Полное или частичное нарушение функций зрения отражаются и на физическом развитии, что обусловлено сложностью пространственной ориентации и вызванном этим ограничениями слепых в свободе передвижения. Малоподвижный образ жизни в свою очередь вызывает мышечную вялость, деформацию скелета, гипофункции внутренних органов и др. В целом у слепых и слабовидящих (при спонтанном не коррегируемом развитии) наблюдается соматическая ослабленность; нарушаются осанка и походка, видны изменения в общей моторике. Широко распространенна гипокинезия, т.е. снижение двигательной активности.

Таким образом, перечисленные, даже в самых общих чертах, изменения в психическом и физическом развитии слепых и слабовидящих с достаточной убедительностью показывают необходимость специального изучения их психики для более полного и быстрого преодоления и профилактики последствий дефектов зрения.

По степени нарушения зрения и зрительных возможностей выделяется 3 категории детей:

1 – слепые;

2 – слабовидящие;

3 – дети с пониженным зрением.

Слепые дети.

У таких детей резко выражена степень нарушения основных зрительных функций. Глубокое снижение остроты зрения делает невозможным или резко ограниченным их зрительное восприятие. В тифлопедагогической практике для обучения и воспитания слепых, а также для их реабилитации, выделяют следующие группы:

1. Тотально или абсолютно слепые;

2. Слепые дети со светоощущением;

3. Слепые дети, у которых имеются свето- и цветоощущения;

4. Слепые дети, у которых имеются тысячные доли остроты зрения. При таком зрении при комфортных условиях человек на очень близком расстоянии может увидеть движения рук перед лицом, контуры и силуэты предметов, яркие и чистые цвета.

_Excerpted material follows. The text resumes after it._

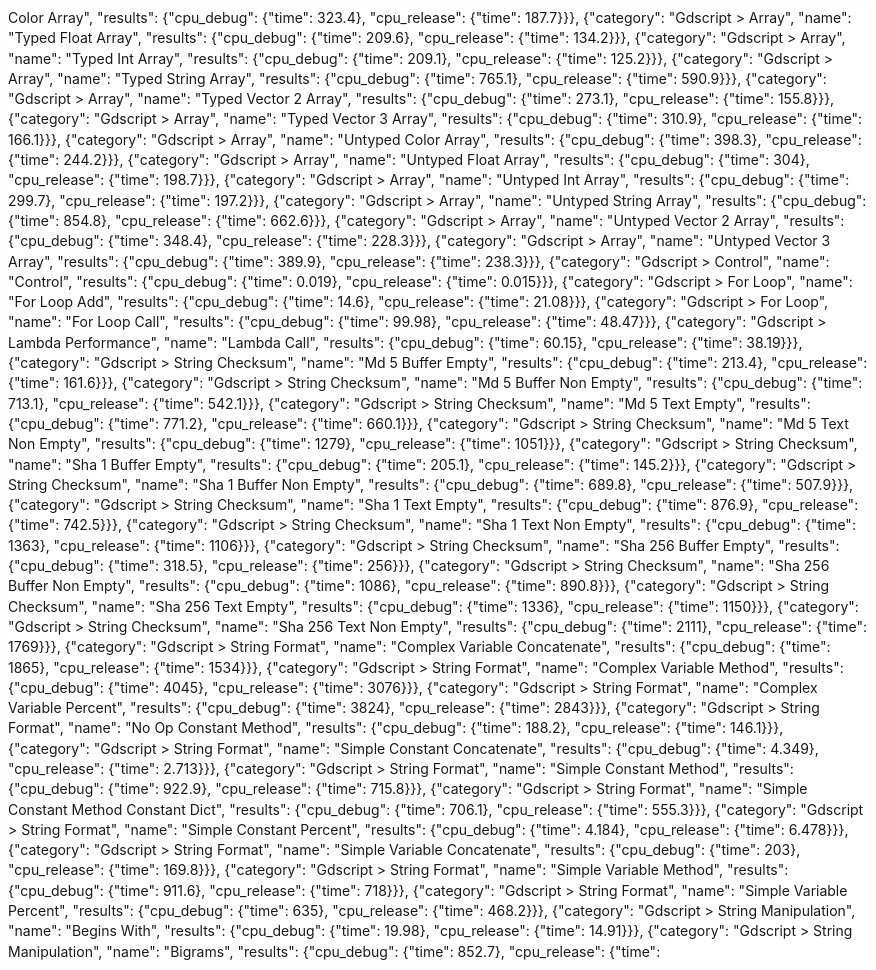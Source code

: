 Color Array", "results": {"cpu_debug": {"time": 323.4}, "cpu_release": {"time": 187.7}}}, {"category": "Gdscript > Array", "name": "Typed Float Array", "results": {"cpu_debug": {"time": 209.6}, "cpu_release": {"time": 134.2}}}, {"category": "Gdscript > Array", "name": "Typed Int Array", "results": {"cpu_debug": {"time": 209.1}, "cpu_release": {"time": 125.2}}}, {"category": "Gdscript > Array", "name": "Typed String Array", "results": {"cpu_debug": {"time": 765.1}, "cpu_release": {"time": 590.9}}}, {"category": "Gdscript > Array", "name": "Typed Vector 2 Array", "results": {"cpu_debug": {"time": 273.1}, "cpu_release": {"time": 155.8}}}, {"category": "Gdscript > Array", "name": "Typed Vector 3 Array", "results": {"cpu_debug": {"time": 310.9}, "cpu_release": {"time": 166.1}}}, {"category": "Gdscript > Array", "name": "Untyped Color Array", "results": {"cpu_debug": {"time": 398.3}, "cpu_release": {"time": 244.2}}}, {"category": "Gdscript > Array", "name": "Untyped Float Array", "results": {"cpu_debug": {"time": 304}, "cpu_release": {"time": 198.7}}}, {"category": "Gdscript > Array", "name": "Untyped Int Array", "results": {"cpu_debug": {"time": 299.7}, "cpu_release": {"time": 197.2}}}, {"category": "Gdscript > Array", "name": "Untyped String Array", "results": {"cpu_debug": {"time": 854.8}, "cpu_release": {"time": 662.6}}}, {"category": "Gdscript > Array", "name": "Untyped Vector 2 Array", "results": {"cpu_debug": {"time": 348.4}, "cpu_release": {"time": 228.3}}}, {"category": "Gdscript > Array", "name": "Untyped Vector 3 Array", "results": {"cpu_debug": {"time": 389.9}, "cpu_release": {"time": 238.3}}}, {"category": "Gdscript > Control", "name": "Control", "results": {"cpu_debug": {"time": 0.019}, "cpu_release": {"time": 0.015}}}, {"category": "Gdscript > For Loop", "name": "For Loop Add", "results": {"cpu_debug": {"time": 14.6}, "cpu_release": {"time": 21.08}}}, {"category": "Gdscript > For Loop", "name": "For Loop Call", "results": {"cpu_debug": {"time": 99.98}, "cpu_release": {"time": 48.47}}}, {"category": "Gdscript > Lambda Performance", "name": "Lambda Call", "results": {"cpu_debug": {"time": 60.15}, "cpu_release": {"time": 38.19}}}, {"category": "Gdscript > String Checksum", "name": "Md 5 Buffer Empty", "results": {"cpu_debug": {"time": 213.4}, "cpu_release": {"time": 161.6}}}, {"category": "Gdscript > String Checksum", "name": "Md 5 Buffer Non Empty", "results": {"cpu_debug": {"time": 713.1}, "cpu_release": {"time": 542.1}}}, {"category": "Gdscript > String Checksum", "name": "Md 5 Text Empty", "results": {"cpu_debug": {"time": 771.2}, "cpu_release": {"time": 660.1}}}, {"category": "Gdscript > String Checksum", "name": "Md 5 Text Non Empty", "results": {"cpu_debug": {"time": 1279}, "cpu_release": {"time": 1051}}}, {"category": "Gdscript > String Checksum", "name": "Sha 1 Buffer Empty", "results": {"cpu_debug": {"time": 205.1}, "cpu_release": {"time": 145.2}}}, {"category": "Gdscript > String Checksum", "name": "Sha 1 Buffer Non Empty", "results": {"cpu_debug": {"time": 689.8}, "cpu_release": {"time": 507.9}}}, {"category": "Gdscript > String Checksum", "name": "Sha 1 Text Empty", "results": {"cpu_debug": {"time": 876.9}, "cpu_release": {"time": 742.5}}}, {"category": "Gdscript > String Checksum", "name": "Sha 1 Text Non Empty", "results": {"cpu_debug": {"time": 1363}, "cpu_release": {"time": 1106}}}, {"category": "Gdscript > String Checksum", "name": "Sha 256 Buffer Empty", "results": {"cpu_debug": {"time": 318.5}, "cpu_release": {"time": 256}}}, {"category": "Gdscript > String Checksum", "name": "Sha 256 Buffer Non Empty", "results": {"cpu_debug": {"time": 1086}, "cpu_release": {"time": 890.8}}}, {"category": "Gdscript > String Checksum", "name": "Sha 256 Text Empty", "results": {"cpu_debug": {"time": 1336}, "cpu_release": {"time": 1150}}}, {"category": "Gdscript > String Checksum", "name": "Sha 256 Text Non Empty", "results": {"cpu_debug": {"time": 2111}, "cpu_release": {"time": 1769}}}, {"category": "Gdscript > String Format", "name": "Complex Variable Concatenate", "results": {"cpu_debug": {"time": 1865}, "cpu_release": {"time": 1534}}}, {"category": "Gdscript > String Format", "name": "Complex Variable Method", "results": {"cpu_debug": {"time": 4045}, "cpu_release": {"time": 3076}}}, {"category": "Gdscript > String Format", "name": "Complex Variable Percent", "results": {"cpu_debug": {"time": 3824}, "cpu_release": {"time": 2843}}}, {"category": "Gdscript > String Format", "name": "No Op Constant Method", "results": {"cpu_debug": {"time": 188.2}, "cpu_release": {"time": 146.1}}}, {"category": "Gdscript > String Format", "name": "Simple Constant Concatenate", "results": {"cpu_debug": {"time": 4.349}, "cpu_release": {"time": 2.713}}}, {"category": "Gdscript > String Format", "name": "Simple Constant Method", "results": {"cpu_debug": {"time": 922.9}, "cpu_release": {"time": 715.8}}}, {"category": "Gdscript > String Format", "name": "Simple Constant Method Constant Dict", "results": {"cpu_debug": {"time": 706.1}, "cpu_release": {"time": 555.3}}}, {"category": "Gdscript > String Format", "name": "Simple Constant Percent", "results": {"cpu_debug": {"time": 4.184}, "cpu_release": {"time": 6.478}}}, {"category": "Gdscript > String Format", "name": "Simple Variable Concatenate", "results": {"cpu_debug": {"time": 203}, "cpu_release": {"time": 169.8}}}, {"category": "Gdscript > String Format", "name": "Simple Variable Method", "results": {"cpu_debug": {"time": 911.6}, "cpu_release": {"time": 718}}}, {"category": "Gdscript > String Format", "name": "Simple Variable Percent", "results": {"cpu_debug": {"time": 635}, "cpu_release": {"time": 468.2}}}, {"category": "Gdscript > String Manipulation", "name": "Begins With", "results": {"cpu_debug": {"time": 19.98}, "cpu_release": {"time": 14.91}}}, {"category": "Gdscript > String Manipulation", "name": "Bigrams", "results": {"cpu_debug": {"time": 852.7}, "cpu_release": {"time":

5. Слепые дети с форменным (предметным) или остаточным зрением, т.е. это дети с Visus от 0 до 0,04. Для этих детей характерно наличие форменного зрения, которое помогает в ориентировании в пространстве и в познавательной деятельности. Несмотря на такое зрение, в учебной деятельности ведущими для них остаются осязательное и слуховое восприятия, а зрительное восприятие является вспомогательным способом. Обучение письму и чтению проводится для слепых детей по методике Луи Брайля.

Слабовидящие дети.

Таких детей тоже разделили на группы:

1 – слабовидящие дети с остротой зрения от 0,005 до 0,09 с коррекцией очками на лучше видящем глазу;

2 – группа слабовидящих детей с Visus от 0,1 до 0,2 с коррекцией;

3 – слабовидящие дети с Visus от 0,3 до 0,4 с коррекцией.